Naked_Homer's avatar

Play just the right sad songs.

Harp's avatar

I toured the caves in southern France where Roquefort cheese is made. They actually bake enormous loaves of rye bread and leave them in the caves along with the aging cheeses. There’s so much mold spore in the atmosphere of the caves from generations of cheese making that the loaves are naturally colonized by the particular strain of penicillin mold that is used in Roquefort. After awhile the entire loaf is blue with mold through and through. The moldy loaves are then ground to a powder. This powder is used to inoculate the fresh cheeses once they’ve been pressed into the cheese molds.
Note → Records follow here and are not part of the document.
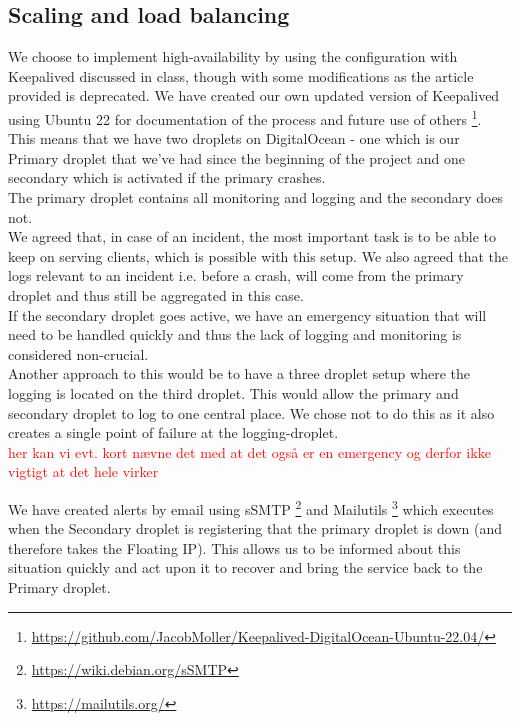 \subsection{Scaling and load balancing}
We choose to implement high-availability by using the configuration with Keepalived discussed in class, though with some modifications as the article\cite{KeepalivedUbuntu14} provided is deprecated. We have created our own updated version of Keepalived using Ubuntu 22 for documentation of the process and future use of others \footnote{\url{https://github.com/JacobMoller/Keepalived-DigitalOcean-Ubuntu-22.04/}}. \\
This means that we have two droplets on DigitalOcean - one which is our Primary droplet that we've had since the beginning of the project and one secondary which is activated if the primary crashes. \\
The primary droplet contains all monitoring and logging and the secondary does not. \\
We agreed that, in case of an incident, the most important task is to be able to keep on serving clients, which is possible with this setup. We also agreed that the logs relevant to an incident i.e. before a crash, will come from the primary droplet and thus still be aggregated in this case.\\ If the secondary droplet goes active, we have an emergency situation that will need to be handled quickly and thus the lack of logging and monitoring is considered non-crucial. \\

Another approach to this would be to have a three droplet setup where the logging is located on the third droplet. This would allow the primary and secondary droplet to log to one central place. We chose not to do this as it also creates a single point of failure at the logging-droplet.\\
\textcolor{red}{her kan vi evt. kort nævne det med at det også er en emergency og derfor ikke vigtigt at det hele virker}

We have created alerts by email using sSMTP \footnote{\url{https://wiki.debian.org/sSMTP}} and Mailutils \footnote{\url{https://mailutils.org/}} which executes when the Secondary droplet is registering that the primary droplet is down (and therefore takes the Floating IP). This allows us to be informed about this situation quickly and act upon it to recover and bring the service back to the Primary droplet.




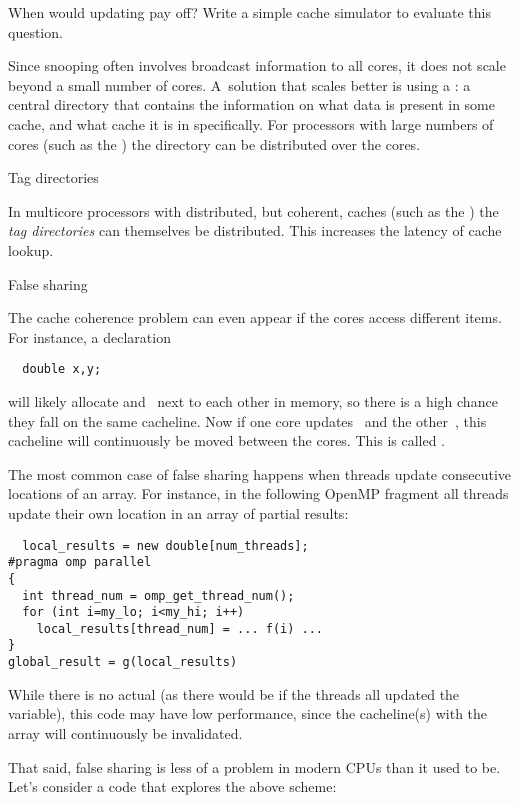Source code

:\begin{exercise}
  When would updating pay off? Write a simple cache simulator to evaluate this question.
\end{exercise}

Since snooping often involves broadcast information to all cores, it
does not scale beyond a small number of cores. A~solution that scales
better is using a : a central directory
that contains the information on what data is present in some cache,
and what cache it is in specifically. For processors with large
numbers of cores (such as the ) the
directory can be distributed over the cores.

 {Tag directories}

In multicore processors with distributed, but coherent, caches
(such as the )
the
%
\emph{tag directories}
can themselves be distributed. This increases the latency of cache lookup.

 {False sharing}
\label{sec:falseshare}

The cache coherence problem can even appear if the cores access
different items. For instance, a declaration
\begin{lstlisting}
  double x,y;
\end{lstlisting}
will likely allocate  and~ next to each other in memory, so
there is a high chance they fall on the same cacheline. Now if one
core updates~ and the other~, this cacheline will
continuously be moved between the cores. This is called
.

The most common case of false sharing happens when
threads update consecutive locations of an array. For instance, in the
following OpenMP fragment all threads update their own location in an
array of partial results:
\begin{lstlisting}
  local_results = new double[num_threads];
#pragma omp parallel
{
  int thread_num = omp_get_thread_num();
  for (int i=my_lo; i<my_hi; i++)
    local_results[thread_num] = ... f(i) ...
}
global_result = g(local_results)
\end{lstlisting}
While there is no actual  (as there would be
if the threads all updated the  variable),
this code may have low performance, since the cacheline(s) with the
 array will continuously be invalidated.

That said, false sharing is less of a problem in modern CPUs
than it used to be. Let's consider a code that explores the above scheme:
%

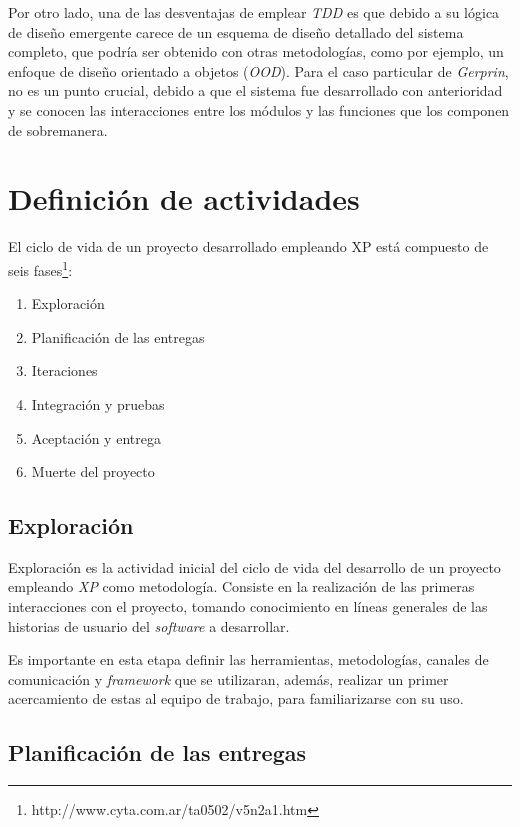 Por otro lado, una de las desventajas de emplear \textit{TDD} es que debido a su lógica de diseño emergente carece de un esquema de diseño detallado del sistema completo, que podría ser obtenido con otras metodologías, como por ejemplo, un enfoque de diseño orientado a objetos (\textit{OOD}).  Para el caso particular de \textit{Gerprin}, no es un punto crucial, debido a que el sistema fue desarrollado con anterioridad y se conocen las interacciones entre los módulos y las funciones que los componen de sobremanera.

\section{Definición de actividades}

El ciclo de vida de un proyecto desarrollado empleando XP está compuesto de seis fases\footnote{http://www.cyta.com.ar/ta0502/v5n2a1.htm}:  

\begin{enumerate}
	\item Exploración
	\item Planificación de las entregas
	\item Iteraciones
	\item Integración y pruebas
	\item Aceptación y entrega
	\item Muerte del proyecto
\end{enumerate}

\subsection{Exploración}

Exploración es la actividad inicial del ciclo de vida del desarrollo de un proyecto empleando \textit{XP} como metodología. Consiste en la realización de las primeras interacciones con el proyecto, tomando conocimiento en líneas generales de las historias de usuario del \textit{software} a desarrollar. 

Es importante en esta etapa definir las herramientas, metodologías, canales de comunicación y \textit{framework} que se utilizaran, además, realizar un primer acercamiento de estas al equipo de trabajo, para familiarizarse con su uso.

\subsection{Planificación de las entregas}

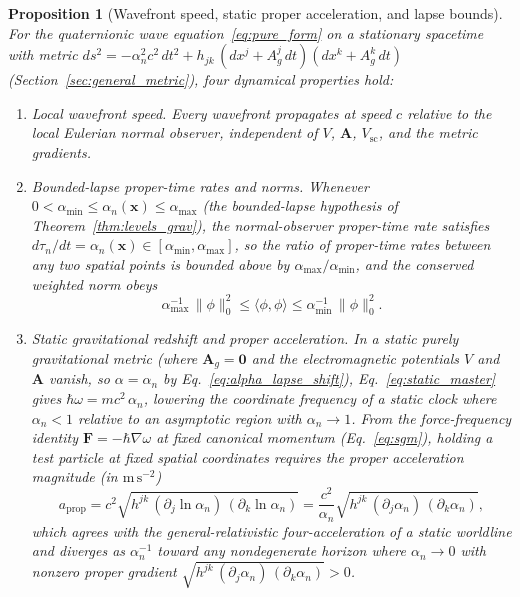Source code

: \documentclass[aps,prd,onecolumn,tightenlines,nofootinbib,notitlepage,11pt,floatfix]{revtex4-2}
\theoremstyle{indentedtheorem}
\newtheorem{proposition}{Proposition}
\begin{document}
\begin{proposition}[Wavefront speed, static proper acceleration, and lapse bounds]
\label{prop:causal_lapse_gap}
For the quaternionic wave equation~\eqref{eq:pure_form} on a stationary spacetime with metric $ds^2 = -\alpha_n^2c^2\,dt^2 + h_{jk}\,(dx^j+A_g^j\,dt)(dx^k+A_g^k\,dt)$ (Section~\ref{sec:general_metric}), four dynamical properties hold:
\begin{enumerate}[label=(\roman*)]
\item \emph{Local wavefront speed.} Every wavefront propagates at speed $c$ relative to the local Eulerian normal observer, independent of $V$, $\mathbf{A}$, $V_\text{sc}$, and the metric gradients.
\item \emph{Bounded-lapse proper-time rates and norms.} Whenever $0 < \alpha_{\min} \le \alpha_n(\mathbf{x}) \le \alpha_{\max}$ (the bounded-lapse hypothesis of Theorem~\ref{thm:levels_grav}), the normal-observer proper-time rate satisfies $d\tau_n/dt = \alpha_n(\mathbf{x}) \in [\alpha_{\min},\alpha_{\max}]$, so the ratio of proper-time rates between any two spatial points is bounded above by $\alpha_{\max}/\alpha_{\min}$, and the conserved weighted norm obeys
\begin{equation}
    \alpha_{\max}^{-1}\,\|\phi\|_0^2 \le \langle\phi,\phi\rangle \le \alpha_{\min}^{-1}\,\|\phi\|_0^2 .
    \label{eq:weighted_norm_equiv}
\end{equation}
\item \emph{Static gravitational redshift and proper acceleration.} In a static purely gravitational metric (where $\mathbf{A}_g=\mathbf{0}$ and the electromagnetic potentials $V$ and $\mathbf{A}$ vanish, so $\alpha=\alpha_n$ by Eq.~\eqref{eq:alpha_lapse_shift}), Eq.~\eqref{eq:static_master} gives $\hbar\omega = mc^2\,\alpha_n$, lowering the coordinate frequency of a static clock where $\alpha_n < 1$ relative to an asymptotic region with $\alpha_n\to 1$. From the force-frequency identity $\mathbf{F}=-\hbar\nabla\omega$ at fixed canonical momentum (Eq.~\eqref{eq:sgm}), holding a test particle at fixed spatial coordinates requires the proper acceleration magnitude (in $\text{m}\,\text{s}^{-2}$)
\begin{equation}
    a_\text{prop} = c^2\sqrt{h^{jk}\,(\partial_j\ln\alpha_n)\,(\partial_k\ln\alpha_n)} = \frac{c^2}{\alpha_n}\sqrt{h^{jk}\,(\partial_j\alpha_n)\,(\partial_k\alpha_n)} ,
    \label{eq:proper_acceleration}
\end{equation}
which agrees with the general-relativistic four-acceleration of a static worldline and diverges as $\alpha_n^{-1}$ toward any nondegenerate horizon where $\alpha_n\to 0$ with nonzero proper gradient $\sqrt{h^{jk}\,(\partial_j\alpha_n)\,(\partial_k\alpha_n)}>0$.

\end{enumerate}
\end{proposition}
\end{document}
It’s inserted into the cheeses using a plate studded with long spikes.

Val123's avatar

@Harp WOW!!

Fred931's avatar

So it IS mold!

Harp's avatar

yessiree

Ame_Evil's avatar

Get some cheese and food colouring and immerse the cheese into the food colouring. Hey presto, blue cheese that tastes better than actual blue cheese. :D

Sorry I couldn’t help myself. Don’t hate me.

charliecompany34's avatar

let cheese just mold and ferment. voila! bleu cheese.

aprilsimnel's avatar

Deee-licious mold!

Oh, how I love stinky Roquefort!

stratman37's avatar

Don’t ya just love a nice blue cheese encrusted hamburger?